-->

Jeanne Gokcen, President, FutureCom Technologies

Q FutureCom Technologies is a relative newcomer to the market. Tell us a little about FutureCom and what strengths your company brings.
A FutureCom Technologies is a speech and signal processing technology development and services company. A privately-held company incorporated in 1994 and the only Certified Woman-Owned Business Enterprise in the area of speech technology, we build software and offer services that span various elements of voice processing and speech recognition and synthesis. We offer our own speech recognition, text-to-speech and speaker verification engines, and all of these speech technology features and more have been integrated into our CommUnify Integrated Communications Platform (ICP). In addition, we have been providing voice prompt recording, digitizing and editing services since 1997. FutureCom Technologies' strength is the expertise and experience of our principals and staff. While FutureCom Technologies' products may be relatively new, our staff members have been involved in this type of technology and application development for over twenty years.
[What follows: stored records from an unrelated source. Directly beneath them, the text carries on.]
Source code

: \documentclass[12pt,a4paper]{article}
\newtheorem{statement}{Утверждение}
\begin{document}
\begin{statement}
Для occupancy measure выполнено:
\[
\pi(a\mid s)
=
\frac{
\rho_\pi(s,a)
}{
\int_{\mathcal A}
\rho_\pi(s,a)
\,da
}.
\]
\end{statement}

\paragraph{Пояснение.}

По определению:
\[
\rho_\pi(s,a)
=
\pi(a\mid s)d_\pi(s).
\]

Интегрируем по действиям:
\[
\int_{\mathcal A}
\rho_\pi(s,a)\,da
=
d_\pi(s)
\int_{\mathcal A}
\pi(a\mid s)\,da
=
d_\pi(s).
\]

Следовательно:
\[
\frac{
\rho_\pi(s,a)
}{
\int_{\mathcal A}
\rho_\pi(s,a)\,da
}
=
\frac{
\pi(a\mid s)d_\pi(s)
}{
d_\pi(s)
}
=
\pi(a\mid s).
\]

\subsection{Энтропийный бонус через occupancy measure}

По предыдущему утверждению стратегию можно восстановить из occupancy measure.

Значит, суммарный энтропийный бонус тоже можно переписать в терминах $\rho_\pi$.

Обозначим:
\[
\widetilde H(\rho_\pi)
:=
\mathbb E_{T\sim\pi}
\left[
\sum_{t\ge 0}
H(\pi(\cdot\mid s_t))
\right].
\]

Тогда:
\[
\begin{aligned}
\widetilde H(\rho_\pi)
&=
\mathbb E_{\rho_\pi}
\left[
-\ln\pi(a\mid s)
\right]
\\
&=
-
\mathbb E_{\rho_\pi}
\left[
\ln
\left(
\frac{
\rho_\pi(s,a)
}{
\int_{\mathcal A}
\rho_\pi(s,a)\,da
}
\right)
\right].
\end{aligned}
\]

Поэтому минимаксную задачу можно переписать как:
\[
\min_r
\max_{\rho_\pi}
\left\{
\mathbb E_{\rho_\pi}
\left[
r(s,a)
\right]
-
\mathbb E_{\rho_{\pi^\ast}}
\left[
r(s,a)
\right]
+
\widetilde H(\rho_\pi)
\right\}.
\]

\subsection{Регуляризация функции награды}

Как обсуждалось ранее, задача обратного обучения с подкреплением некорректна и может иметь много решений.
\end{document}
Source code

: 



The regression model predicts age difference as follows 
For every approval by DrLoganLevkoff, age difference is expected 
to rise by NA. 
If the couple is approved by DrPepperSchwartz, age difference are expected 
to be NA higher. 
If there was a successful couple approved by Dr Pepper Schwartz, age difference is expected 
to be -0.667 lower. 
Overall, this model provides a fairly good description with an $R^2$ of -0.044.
Sedat Gokcen, FutureCom CTO, worked at AT&T/Lucent Bell Laboratories in the speech technology development group for over 15 years and Roy Grubbe, FutureCom Director of Technical Operations, worked there for over twenty years. Both of these principals were part of the original ten-member team that developed the Conversant® System IVR platform. They also were the key developers of speech recognition, text-to-speech synthesis, and fax for Bell Laboratories. Each has patents in the area of speech and signal processing technology. Mr. Gokcen holds the patents for "barge-in" and for "Flexword" (sub-word model based) speech recognition. Mr. Grubbe holds patents for speaker verification and "barge-in." Mr. Gokcen and Mr. Grubbe provided key technology and prototypes enabling the development of the first successful IVR speech recognition application at AT&T, automating the zero "plus" calls (collect, calling card, third person, etc.). This application continues to be the single largest successful working application, handling up to 4 billion calls per year. Q Tell us about FutureCom's CommUnify Integrated Communications Platform.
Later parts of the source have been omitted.